**Information given**
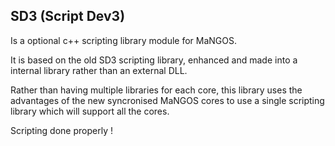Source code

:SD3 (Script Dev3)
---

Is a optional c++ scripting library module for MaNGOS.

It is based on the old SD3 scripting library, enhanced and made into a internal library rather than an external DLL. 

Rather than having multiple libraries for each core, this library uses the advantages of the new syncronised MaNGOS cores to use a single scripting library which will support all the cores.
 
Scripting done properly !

...

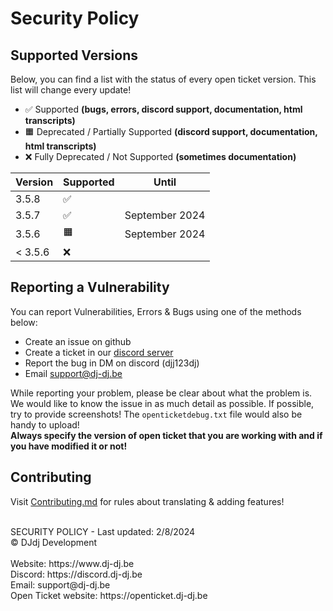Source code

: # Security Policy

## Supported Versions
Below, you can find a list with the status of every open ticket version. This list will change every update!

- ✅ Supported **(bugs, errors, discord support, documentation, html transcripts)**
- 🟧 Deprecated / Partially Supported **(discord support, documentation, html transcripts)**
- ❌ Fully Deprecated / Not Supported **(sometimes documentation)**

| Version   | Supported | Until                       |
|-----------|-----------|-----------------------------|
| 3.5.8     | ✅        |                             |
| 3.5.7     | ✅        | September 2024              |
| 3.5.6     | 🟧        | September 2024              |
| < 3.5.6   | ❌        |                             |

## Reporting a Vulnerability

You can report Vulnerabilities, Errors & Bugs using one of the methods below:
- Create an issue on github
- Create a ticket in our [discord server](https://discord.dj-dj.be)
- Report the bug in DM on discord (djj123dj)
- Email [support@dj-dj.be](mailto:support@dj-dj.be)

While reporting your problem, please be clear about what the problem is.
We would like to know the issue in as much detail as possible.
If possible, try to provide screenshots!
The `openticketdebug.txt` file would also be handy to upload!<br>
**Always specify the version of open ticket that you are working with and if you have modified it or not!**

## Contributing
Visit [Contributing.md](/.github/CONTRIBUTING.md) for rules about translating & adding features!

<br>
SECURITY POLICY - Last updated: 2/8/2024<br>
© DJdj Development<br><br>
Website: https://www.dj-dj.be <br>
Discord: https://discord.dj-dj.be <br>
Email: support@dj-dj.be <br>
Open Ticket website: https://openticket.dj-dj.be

--

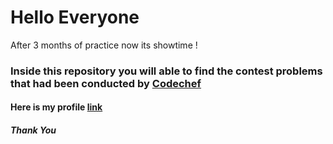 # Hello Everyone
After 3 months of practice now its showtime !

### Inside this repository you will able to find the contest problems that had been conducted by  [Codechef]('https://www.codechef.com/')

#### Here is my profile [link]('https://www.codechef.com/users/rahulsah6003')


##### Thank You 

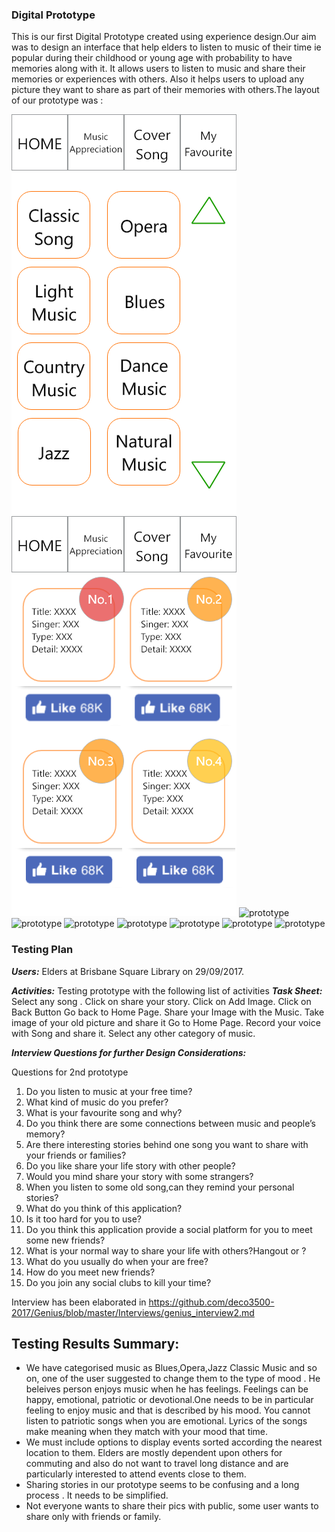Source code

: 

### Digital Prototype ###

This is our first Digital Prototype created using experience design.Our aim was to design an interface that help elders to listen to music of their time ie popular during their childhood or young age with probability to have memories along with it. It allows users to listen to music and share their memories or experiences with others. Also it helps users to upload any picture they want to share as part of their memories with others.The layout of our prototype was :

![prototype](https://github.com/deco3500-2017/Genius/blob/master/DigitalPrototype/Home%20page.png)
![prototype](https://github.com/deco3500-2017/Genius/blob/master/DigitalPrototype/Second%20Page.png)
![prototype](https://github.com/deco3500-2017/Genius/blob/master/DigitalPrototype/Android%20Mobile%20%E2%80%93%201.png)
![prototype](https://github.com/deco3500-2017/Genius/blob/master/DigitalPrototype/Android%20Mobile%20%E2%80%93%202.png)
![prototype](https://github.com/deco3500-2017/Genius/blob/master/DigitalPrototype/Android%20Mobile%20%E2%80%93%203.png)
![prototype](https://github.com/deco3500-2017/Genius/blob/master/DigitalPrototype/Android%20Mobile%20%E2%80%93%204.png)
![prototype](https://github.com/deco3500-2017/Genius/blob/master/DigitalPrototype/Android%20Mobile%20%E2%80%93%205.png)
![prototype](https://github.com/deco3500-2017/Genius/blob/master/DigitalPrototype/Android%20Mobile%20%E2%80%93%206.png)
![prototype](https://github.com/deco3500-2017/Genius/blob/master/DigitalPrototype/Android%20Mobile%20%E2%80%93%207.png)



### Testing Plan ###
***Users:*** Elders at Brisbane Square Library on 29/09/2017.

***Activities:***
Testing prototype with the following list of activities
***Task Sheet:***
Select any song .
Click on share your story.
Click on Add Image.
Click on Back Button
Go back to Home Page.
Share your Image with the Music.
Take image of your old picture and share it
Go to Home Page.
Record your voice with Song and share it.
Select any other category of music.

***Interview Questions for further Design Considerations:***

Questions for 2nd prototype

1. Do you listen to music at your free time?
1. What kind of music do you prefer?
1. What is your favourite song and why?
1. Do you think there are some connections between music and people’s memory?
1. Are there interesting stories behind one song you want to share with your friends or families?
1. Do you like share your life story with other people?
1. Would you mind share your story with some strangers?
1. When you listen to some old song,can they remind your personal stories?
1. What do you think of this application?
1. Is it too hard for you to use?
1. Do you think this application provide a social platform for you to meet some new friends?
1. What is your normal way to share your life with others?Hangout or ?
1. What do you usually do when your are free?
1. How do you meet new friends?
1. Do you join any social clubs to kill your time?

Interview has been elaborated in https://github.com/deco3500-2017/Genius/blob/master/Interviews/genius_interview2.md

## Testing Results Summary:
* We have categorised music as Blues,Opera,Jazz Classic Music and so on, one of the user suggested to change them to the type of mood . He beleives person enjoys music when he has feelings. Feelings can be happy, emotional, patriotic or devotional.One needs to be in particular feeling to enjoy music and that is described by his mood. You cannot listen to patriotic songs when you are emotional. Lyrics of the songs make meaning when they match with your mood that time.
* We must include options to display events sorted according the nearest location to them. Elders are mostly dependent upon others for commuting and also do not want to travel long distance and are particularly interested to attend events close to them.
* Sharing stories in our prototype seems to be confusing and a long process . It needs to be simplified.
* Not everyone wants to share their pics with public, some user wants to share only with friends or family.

**Problem**
Your reply must be a single number: the count of lines in the listing that hold "meet".

**Output for this task**
2